- _Requirement_
Scan the records below. List lines holding "roll".

==== Source information

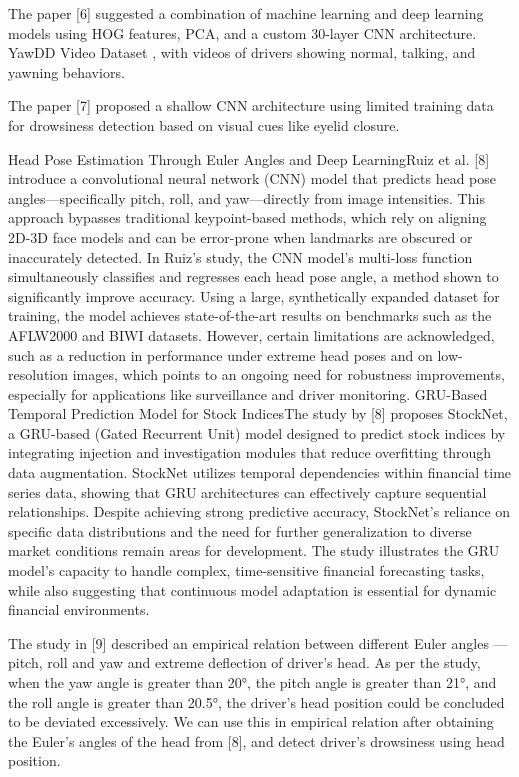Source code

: \documentclass[a4paper,12pt]{report}
\begin{document}
The paper [6] suggested a combination of machine learning and deep learning models using HOG features, PCA, and a custom 30-layer CNN architecture. YawDD Video Dataset , with videos of drivers showing normal, talking, and yawning behaviors.

The paper [7] proposed a shallow CNN architecture using limited training data for drowsiness detection based on visual cues like eyelid closure.

Head Pose Estimation Through Euler Angles and Deep LearningRuiz et al. [8] introduce a convolutional neural network (CNN) model that predicts head pose angles—specifically pitch, roll, and yaw—directly from image intensities. This approach bypasses traditional keypoint-based methods, which rely on aligning 2D-3D face models and can be error-prone when landmarks are obscured or inaccurately detected. In Ruiz’s study, the CNN model’s multi-loss function simultaneously classifies and regresses each head pose angle, a method shown to significantly improve accuracy. Using a large, synthetically expanded dataset for training, the model achieves state-of-the-art results on benchmarks such as the AFLW2000 and BIWI datasets.
However, certain limitations are acknowledged, such as a reduction in performance under extreme head poses and on low-resolution images, which points to an ongoing need for robustness improvements, especially for applications like surveillance and driver monitoring.
GRU-Based Temporal Prediction Model for Stock IndicesThe study by [8] proposes StockNet, a GRU-based (Gated Recurrent Unit) model designed to predict stock indices by integrating injection and investigation modules that reduce overfitting through data augmentation. 
StockNet utilizes temporal dependencies within financial time series data, showing that GRU architectures can effectively capture sequential relationships. Despite achieving strong predictive accuracy, StockNet’s reliance on specific data distributions and the need for further generalization to diverse market conditions remain areas for development. The study illustrates the GRU model's capacity to handle complex, time-sensitive financial forecasting tasks, while also suggesting that continuous model adaptation is essential for dynamic financial environments.

The study in [9] described an empirical relation between different Euler angles --- pitch, roll and yaw and extreme deflection of driver's head. As per the study, when the yaw angle is greater than 20°, the pitch angle is greater than 21°, and the roll angle is greater than 20.5°, the driver’s head position could be concluded to be deviated excessively. 
We can use this in empirical relation after obtaining the Euler's angles of the head from [8], and detect driver's drowsiness using head position.
\end{document}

========

- _Exercise answer_
Head Pose Estimation Through Euler Angles and Deep LearningRuiz et al. [8] introduce a convolutional neural network (CNN) model that predicts head pose angles—specifically pitch, roll, and yaw—directly from image intensities. This approach bypasses traditional keypoint-based methods, which rely on aligning 2D-3D face models and can be error-prone when landmarks are obscured or inaccurately detected. In Ruiz’s study, the CNN model’s multi-loss function simultaneously classifies and regresses each head pose angle, a method shown to significantly improve accuracy. Using a large, synthetically expanded dataset for training, the model achieves state-of-the-art results on benchmarks such as the AFLW2000 and BIWI datasets.
The study in [9] described an empirical relation between different Euler angles --- pitch, roll and yaw and extreme deflection of driver's head. As per the study, when the yaw angle is greater than 20°, the pitch angle is greater than 21°, and the roll angle is greater than 20.5°, the driver’s head position could be concluded to be deviated excessively. 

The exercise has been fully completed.